Таня мягко улыбнулась.

— Я люблю твоего сына, Рэчел, и буду с ним там, где он пожелает.

— Я тоже любила Белую Антилопу, но жизнь с шайеннами была для меня сущей мукой. Я все время чувствовала себя несчастной, ты же кажешься довольной. — Рэчел в растерянности покачала головой.

— Да, правда, я счастлива здесь. Если бы только солдаты и охотники на бизонов прекратили отравлять нам жизнь, все было бы просто прекрасно, как всего лишь несколько лет тому назад. Жить в мире, беспрепятственно переходить с места на место в поисках еды и укрытия — вот все, что нам нужно. Я хочу вырастить своих детей так, чтобы они ценили прелести простой жизни. Охотились, ощущали себя единым целым с природой, трудились и играли и гордились своими предками.
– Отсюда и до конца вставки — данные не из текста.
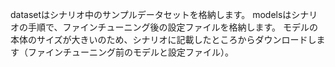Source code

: datasetはシナリオ中のサンプルデータセットを格納します。
modelsはシナリオの手順で、ファインチューニング後の設定ファイルを格納します。
モデルの本体のサイズが大きいのため、シナリオに記載したところからダウンロードします（ファインチューニング前のモデルと設定ファイル）。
Вокруг нас простая, но истинная красота, какой я никогда не встречала в мире белых людей.

— Красота? — переспросила Рэчел, медленно оглядываясь вокруг себя. — Мы никогда не сможем понять друг друга, Таня. Там, где ты видишь красоту, я вижу только пыль и грязь. То, в чем ты находишь радость, лишь заставляет мое сердце сжиматься от боли. Ты с любовью выделываешь шкуры, а я вижу непосильный труд под палящим солнцем. Ты с готовностью носишь одежду из оленьих шкур, а я не могу прожить без шелка, кружев и лент. Я бы никогда не променяла свой мир на этот.

— А я — свой на твой, — тихо ответила Таня. — Хотя знаю, что однажды нам с Пумой придется это сделать. И когда этот день настанет, я по доброй воле последую за ним в Пуэбло и на ранчо, но часть меня всегда будет тосковать по этой жизни, мне будет ужасно ее не хватать.

Летняя Гроза и раньше встречалась с Джереми, и он ей всегда нравился, но за время своего короткого пребывания в лагере молодой человек окончательно покорил девочку. Для нее он был самым необыкновенным мужчиной. Постоянно находясь среди темноволосых и темноглазых людей, Гроза была заворожена светлыми волосами и зелеными глазами Джереми.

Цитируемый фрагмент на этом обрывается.